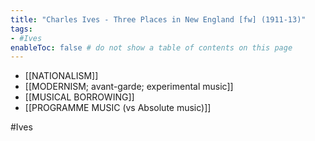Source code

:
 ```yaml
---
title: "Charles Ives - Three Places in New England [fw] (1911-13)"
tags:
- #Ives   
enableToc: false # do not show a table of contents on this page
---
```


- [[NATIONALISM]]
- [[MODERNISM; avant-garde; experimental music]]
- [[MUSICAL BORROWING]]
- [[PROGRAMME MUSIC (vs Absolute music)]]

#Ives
□ □ □
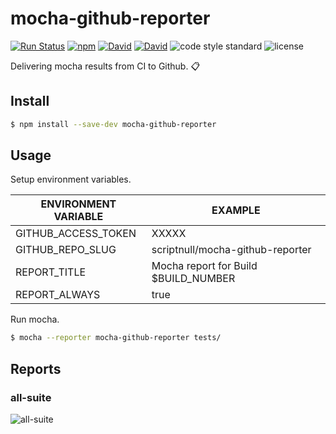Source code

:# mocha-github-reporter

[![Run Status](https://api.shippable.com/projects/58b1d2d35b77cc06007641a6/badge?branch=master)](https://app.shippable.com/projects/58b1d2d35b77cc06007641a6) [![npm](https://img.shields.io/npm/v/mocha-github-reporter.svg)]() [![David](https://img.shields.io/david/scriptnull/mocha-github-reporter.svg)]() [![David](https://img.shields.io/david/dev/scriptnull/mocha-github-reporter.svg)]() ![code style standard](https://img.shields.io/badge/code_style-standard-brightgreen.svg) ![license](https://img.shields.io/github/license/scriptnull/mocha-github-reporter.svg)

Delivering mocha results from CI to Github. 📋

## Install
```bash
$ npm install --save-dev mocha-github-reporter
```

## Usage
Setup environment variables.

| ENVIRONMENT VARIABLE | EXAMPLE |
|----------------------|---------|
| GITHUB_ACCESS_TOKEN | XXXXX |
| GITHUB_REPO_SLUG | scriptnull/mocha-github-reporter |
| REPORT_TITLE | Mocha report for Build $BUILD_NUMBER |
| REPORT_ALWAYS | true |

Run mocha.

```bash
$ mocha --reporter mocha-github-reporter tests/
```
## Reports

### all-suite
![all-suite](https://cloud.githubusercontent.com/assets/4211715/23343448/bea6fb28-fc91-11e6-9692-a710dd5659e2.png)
□ □ □
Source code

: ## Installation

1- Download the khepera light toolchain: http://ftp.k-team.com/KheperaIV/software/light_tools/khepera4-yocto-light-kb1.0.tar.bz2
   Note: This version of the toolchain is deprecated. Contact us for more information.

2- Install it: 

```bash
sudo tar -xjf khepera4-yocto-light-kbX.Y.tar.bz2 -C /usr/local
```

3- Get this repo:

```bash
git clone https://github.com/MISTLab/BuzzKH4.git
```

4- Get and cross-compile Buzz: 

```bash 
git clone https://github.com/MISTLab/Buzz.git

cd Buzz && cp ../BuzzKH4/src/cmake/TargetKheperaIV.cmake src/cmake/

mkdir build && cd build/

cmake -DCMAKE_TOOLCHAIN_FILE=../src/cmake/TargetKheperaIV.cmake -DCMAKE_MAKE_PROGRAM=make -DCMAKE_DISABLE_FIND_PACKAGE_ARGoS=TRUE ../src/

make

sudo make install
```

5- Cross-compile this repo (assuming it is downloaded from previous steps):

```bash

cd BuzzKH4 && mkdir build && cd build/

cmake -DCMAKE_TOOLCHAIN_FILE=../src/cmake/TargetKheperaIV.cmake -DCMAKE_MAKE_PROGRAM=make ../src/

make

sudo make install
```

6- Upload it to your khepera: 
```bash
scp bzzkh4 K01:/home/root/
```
□ □ □
Requirement => Throughout the data above, count the lines where the word "MISTLab" occurs, and report that figure alone.

Response for this exercise => 2